Last night’s Executive Order has all the hallmarks of a shock event. It was not reviewed by any governmental agencies or lawyers before it was released, and counterterrorism experts insist they did not ask for it. People charged with enforcing it got no instructions about how to do so. Courts immediately have declared parts of it unconstitutional, but border police in some airports are refusing to stop enforcing it.

Predictably, chaos has followed and tempers are hot.

My point today is this: unless you are the person setting it up, it is in no one’s interest to play the shock event game. It is designed explicitly to divide people who might otherwise come together so they cannot stand against something its authors think they won’t like.

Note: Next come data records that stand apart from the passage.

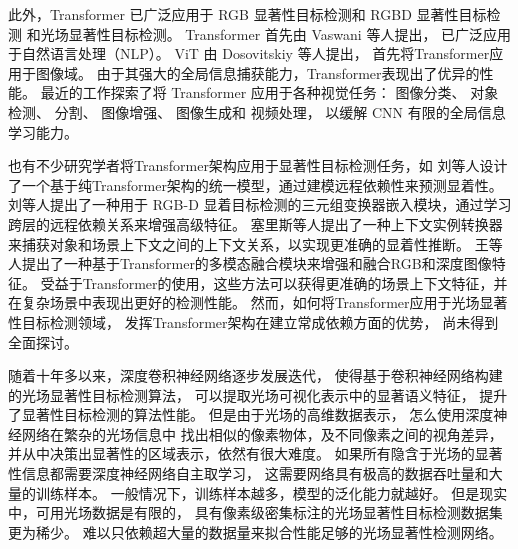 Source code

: 

此外，Transformer 已广泛应用于 
RGB 显著性目标检测和 
RGBD 显著性目标检测
和光场显著性目标检测。
Transformer 首先由 Vaswani 等人提出，
已广泛应用于自然语言处理（NLP）。
ViT 由 Dosovitskiy 等人提出，
首先将Transformer应用于图像域。
由于其强大的全局信息捕获能力，Transformer表现出了优异的性能。
最近的工作探索了将 Transformer 应用于各种视觉任务：
图像分类、
对象检测、
分割、
图像增强、
图像生成和 
视频处理，
以缓解 CNN 有限的全局信息学习能力。



也有不少研究学者将Transformer架构应用于显著性目标检测任务，如
刘等人设计了一个基于纯Transformer架构的统一模型，通过建模远程依赖性来预测显着性。
刘等人提出了一种用于 RGB-D 显着目标检测的三元组变换器嵌入模块，通过学习跨层的远程依赖关系来增强高级特征。 
塞里斯等人提出了一种上下文实例转换器来捕获对象和场景上下文之间的上下文关系，以实现更准确的显着性推断。 
王等人提出了一种基于Transformer的多模态融合模块来增强和融合RGB和深度图像特征。
受益于Transformer的使用，这些方法可以获得更准确的场景上下文特征，并在复杂场景中表现出更好的检测性能。 然而，如何将Transformer应用于光场显著性目标检测领域，
发挥Transformer架构在建立常成依赖方面的优势，
尚未得到全面探讨。 











随着十年多以来，深度卷积神经网络逐步发展迭代，
使得基于卷积神经网络构建的光场显著性目标检测算法，
可以提取光场可视化表示中的显著语义特征，
提升了显著性目标检测的算法性能。
但是由于光场的高维数据表示，
怎么使用深度神经网络在繁杂的光场信息中
找出相似的像素物体，及不同像素之间的视角差异，
并从中决策出显著性的区域表示，依然有很大难度。
如果所有隐含于光场的显著性信息都需要深度神经网络自主取学习，
这需要网络具有极高的数据吞吐量和大量的训练样本。
一般情况下，训练样本越多，模型的泛化能力就越好。
但是现实中，可用光场数据是有限的，
具有像素级密集标注的光场显著性目标检测数据集更为稀少。
难以只依赖超大量的数据量来拟合性能足够的光场显著性检测网络。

I don’t know what Bannon is up to– although I have some guesses– but because I know Bannon’s ideas well, I am positive that there is not a single person whom I consider a friend on either side of the aisle– and my friends range pretty widely– who will benefit from whatever it is.

If the shock event strategy works, though, many of you will blame each other, rather than Bannon, for the fallout. And the country will have been tricked into accepting their real goal.

But because shock events destabilize a society, they can also be used positively. We do not have to respond along old fault lines. We could just as easily reorganize into a different pattern that threatens the people who sparked the event.

A successful shock event depends on speed and chaos because it requires knee-jerk reactions so that people divide along established lines. This, for example, is how Confederate leaders railroaded the initial southern states out of the Union.

If people realize they are being played, though, they can reach across old lines and reorganize to challenge the leaders who are pulling the strings. This was Lincoln’s strategy when he joined together Whigs, Democrats, Free-Soilers, anti-Nebraska voters, and nativists into the new Republican Party to stand against the Slave Power.

Five years before, such a coalition would have been unimaginable. Members of those groups agreed on very little other than that they wanted all Americans to have equal economic opportunity. Once they began to work together to promote a fair economic system, though, they found much common ground. They ended up rededicating the nation to a “government of the people, by the people, and for the people.”

Confederate leaders and Lincoln both knew about the political potential of a shock event. As we are in the midst of one, it seems worth noting that Lincoln seemed to have the better idea about how to use it.”